The answer to the first question is yes - such languages are called declarative languages - but the answer to the second question is no - some programming tasks are difficult, if not impossible, to express declaratively.
The efficient implementation of pure declarative languages is also very difficult (curiously, the implementation problem is the dual of the automatic parallelization problem, an observation that we will return to shortly). Nevertheless, declarative languages are an excellent basis for more complete parallel programming languages and, indeed pH, the language advocated in this series of articles, is based on this idea.
A well-known class of declarative languages is that of functional programming languages, such as Lisp, SML and Haskell [26]. Hughes provides an excellent articulation of the advantages of functional programming in "Why Functional Programming Matters" [18]. A second well-known class is that of logic programming languages, such as Prolog and KL1 and their more modern derivatives, constraint logic programming languages, such as Oz . We will mainly discuss functional languages here (because of their relationship to pH), but many of our remarks also apply to the latter.
As an aside, we note that the adjective "declarative" is subjective. Intuitively it means that the program describes what is to be computed rather than how to compute it. Such a description is "higher level", or more "abstract" and hence presumably easier for humans to write and comprehend.
However, no programming language can ever get away completely from the how of problem solving. The most abstract descriptions of computations may not even be executable (such descriptions are the purest form of specifications).
For example, an abstract description of the square root function is "the function which, for argument n, produces x such that x2 = n." An abstract description of a sorting function is "the function which, for argument sequence xs, produces the sequence ys which is a permutation of xs and in which y(i) < y(i+l)."
It is unreasonable to expect any interpreter/compiler to actually execute these specifications systematically and efficiently.
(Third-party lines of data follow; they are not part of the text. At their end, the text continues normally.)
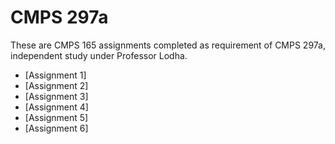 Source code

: # CMPS 297a

These are CMPS 165 assignments completed as requirement of CMPS 297a, independent study under Professor Lodha.

- [Assignment 1]
- [Assignment 2]
- [Assignment 3]
- [Assignment 4]
- [Assignment 5]
- [Assignment 6]

<!--
# d3-book

These are sample code files to accompany the book “Interactive Data Visualization for the Web” by Scott Murray, published in March 2013 by O’Reilly.

- [O’Reilly book page](http://shop.oreilly.com/product/0636920026938.do)
- [Online version with inline examples](http://chimera.labs.oreilly.com/books/1230000000345)
- [Author’s website](http://alignedleft.com/)



### Version

**Important:** Make sure you are using the correct version of these example files!  Otherwise, the examples you see here may not exactly match the ones you see in the book.

This is version **1.0**.  This release matches examples seen in the first edition of the book, published March 2013.



### License

This work is licensed under a Creative Commons Attribution-NonCommercial-NoDerivs 3.0 Unported License.

http://creativecommons.org/licenses/by-nc-nd/3.0/
-->
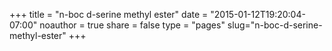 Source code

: +++
title = "n-boc d-serine methyl ester"
date = "2015-01-12T19:20:04-07:00"
noauthor = true
share = false
type = "pages"
slug="n-boc-d-serine-methyl-ester"
+++

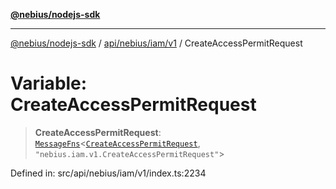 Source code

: [**@nebius/nodejs-sdk**](../../../../../README.md)

---

[@nebius/nodejs-sdk](../../../../../README.md) / [api/nebius/iam/v1](../README.md) / CreateAccessPermitRequest

# Variable: CreateAccessPermitRequest

> **CreateAccessPermitRequest**: [`MessageFns`](../../../../../runtime/protos/core/interfaces/MessageFns.md)\<[`CreateAccessPermitRequest`](../interfaces/CreateAccessPermitRequest.md), `"nebius.iam.v1.CreateAccessPermitRequest"`\>

Defined in: src/api/nebius/iam/v1/index.ts:2234
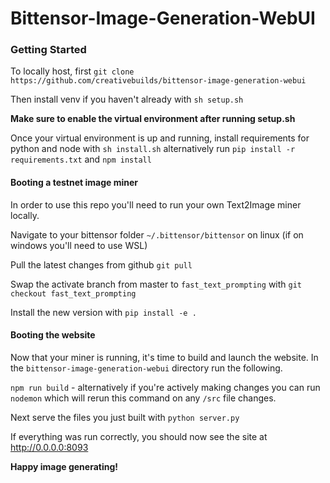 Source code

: # Bittensor-Image-Generation-WebUI

### Getting Started

To locally host, first `git clone https://github.com/creativebuilds/bittensor-image-generation-webui`

Then install venv if you haven't already with `sh setup.sh`

**Make sure to enable the virtual environment after running setup.sh**

Once your virtual environment is up and running, install requirements for python and node with `sh install.sh` alternatively run `pip install -r requirements.txt` and `npm install`

#### Booting a testnet image miner

In order to use this repo you'll need to run your own Text2Image miner locally.

Navigate to your bittensor folder `~/.bittensor/bittensor` on linux (if on windows you'll need to use WSL)

Pull the latest changes from github `git pull`

Swap the activate branch from master to `fast_text_prompting` with `git checkout fast_text_prompting`

Install the new version with `pip install -e .`

#### Booting the website

Now that your miner is running, it's time to build and launch the website. In the `bittensor-image-generation-webui` directory run the following.

`npm run build` - alternatively if you're actively making changes you can run `nodemon` which will rerun this command on any `/src` file changes.

Next serve the files you just built with `python server.py`

If everything was run correctly, you should now see the site at http://0.0.0.0:8093

**Happy image generating!**


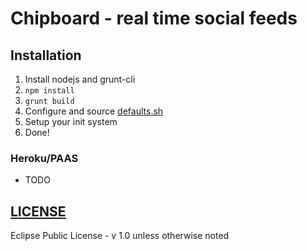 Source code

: # Chipboard - real time social feeds

## Installation

1.  Install nodejs and grunt-cli
2.  `npm install`
3.  `grunt build`
4.  Configure and source [defaults.sh](defaults.sh)
5.  Setup your init system
6.  Done!

### Heroku/PAAS

-   TODO

## [LICENSE](LICENSE)

Eclipse Public License - v 1.0 unless otherwise noted
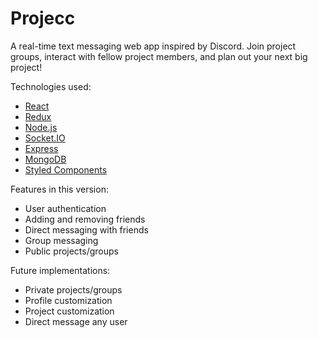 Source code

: # Projecc

A real-time text messaging web app inspired by Discord. Join project groups, interact with fellow project members, and plan out your next big project!

Technologies used:

- [React](https://reactjs.org/)
- [Redux](https://redux.js.org/)
- [Node.js](https://nodejs.org/en/)
- [Socket.IO](https://socket.io/)
- [Express](https://expressjs.com/)
- [MongoDB](https://www.mongodb.com/)
- [Styled Components](https://styled-components.com/)

Features in this version:

- User authentication
- Adding and removing friends
- Direct messaging with friends
- Group messaging
- Public projects/groups

Future implementations:

- Private projects/groups
- Profile customization
- Project customization
- Direct message any user
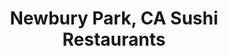 ---
layout: city
title: Newbury Park, CA Sushi Restaurants
permalink: /california/newbury-park/
stateAbbr: CA
stateName: California
cityName: Newbury Park

--- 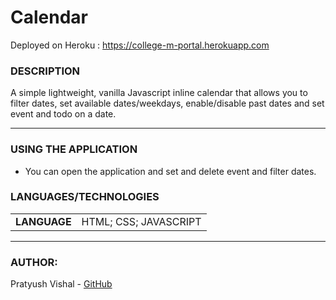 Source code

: # Calendar

Deployed on Heroku : https://college-m-portal.herokuapp.com

### DESCRIPTION

A simple lightweight, vanilla Javascript inline calendar that allows you to filter dates, set available dates/weekdays, enable/disable past dates and set event and todo on a date.

---

### USING THE APPLICATION

- You can open the application and set and delete event and filter dates.

### LANGUAGES/TECHNOLOGIES

|              |                       |
| ------------ | --------------------- |
| **LANGUAGE** | HTML; CSS; JAVASCRIPT |

---

### AUTHOR:

Pratyush Vishal - [GitHub](https://github.com/pratyushvishal)

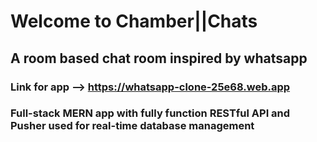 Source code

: # Welcome to Chamber||Chats 
## A room based chat room inspired by whatsapp
### Link for app --> https://whatsapp-clone-25e68.web.app 
### Full-stack MERN app with fully function RESTful API and Pusher used for real-time database management
![![](/screenshot.png)]()
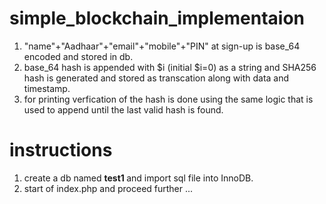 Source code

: # simple_blockchain_implementaion
1. "name"+"Aadhaar"+"email"+"mobile"+"PIN" at sign-up is base_64 encoded and stored in db.
2. base_64 hash is appended with $i (initial $i=0) as a string and SHA256 hash is generated and stored as
   transcation along with data and timestamp.
3. for printing verfication of the hash is done using the same logic that is used to append until the last valid hash is found.
# instructions
1. create a db named <b> test1 </b> and import sql file into InnoDB.
2. start of index.php and proceed further ...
Thus, all programming, no matter how high level, fundamentally concerns algorithms, which specify how to compute an answer. So, the adjective "declarative" is mainly an assessment of how much non-problem-specific detail can be suppressed in a programming language.
At one extreme (least declarative) is architecture-specific assembler, where the programmer is intimately concerned with managing storage layout, movement of data between registers and memory, and sequencing.
Most architecture-independent programming languages such as C, Pascal, and Fortran abstract away from some storage-layout details and provide higher-level control structures such as if-then-elses, loops, and recursive procedures.
Some object oriented languages like Java provide even higher-level structures such as data abstraction and inheritance and further relieve the programmer from storage-management details by managing storage deallocation automatically.
Declarative languages like functional and logic programming languages abstract away from storage layout and storage management details completely and also abstract away from many sequencing details.
Multiple definitions of a variable are simply not allowed and all computations are expressed in terms of computing new values from old. For example, given A, a vector of numbers, suppose we want to scale it by 5; that is, the result should be a vector whose i'th component should be 5A(i). In Fortran, we might say:
do i = 1,N
A(i) = 5 * A(i)
end do
and A itself contains the result. Further, the old value of A is no longer available. In functional languages, such a concept does not exist; instead, we define a new vector based on the old. For example, in pH
b = array (1,n)
[(i, 5 * a!i) | i <- [1..n]]
(In Haskell, array indexing is denoted by the infix "!" operator.) This defines b, a new vector with index range 1 to n, such that b(i) = 5a(i). Nothing has happened to a-it still means exactly what it used to mean. For example, we could now produce a third vector c that is the vector-sum of a and b:
c = array (1,n)
[(i, a!i +b!i) | i <- [1..n]]
Matrix multiplication may be expressed in pH as follows:
matmult a b =
matrix ((1,1),
(n,n))
[((i,j), ip A i B j) | i <-
[1..n], j <- [1..n]]
ip A i B j =
let
s = a!(i,l) * b!(l,j)
in
for k <- [2..n] do
next s = s + a!(i,k) * b!(k,j)
finally s
The first part defines the function matmult, which takes two arguments-the matrices a and b. It produces a new n x n matrix whose (i,j)'th component is the inner product of the i'th row of a with the j'th column of b.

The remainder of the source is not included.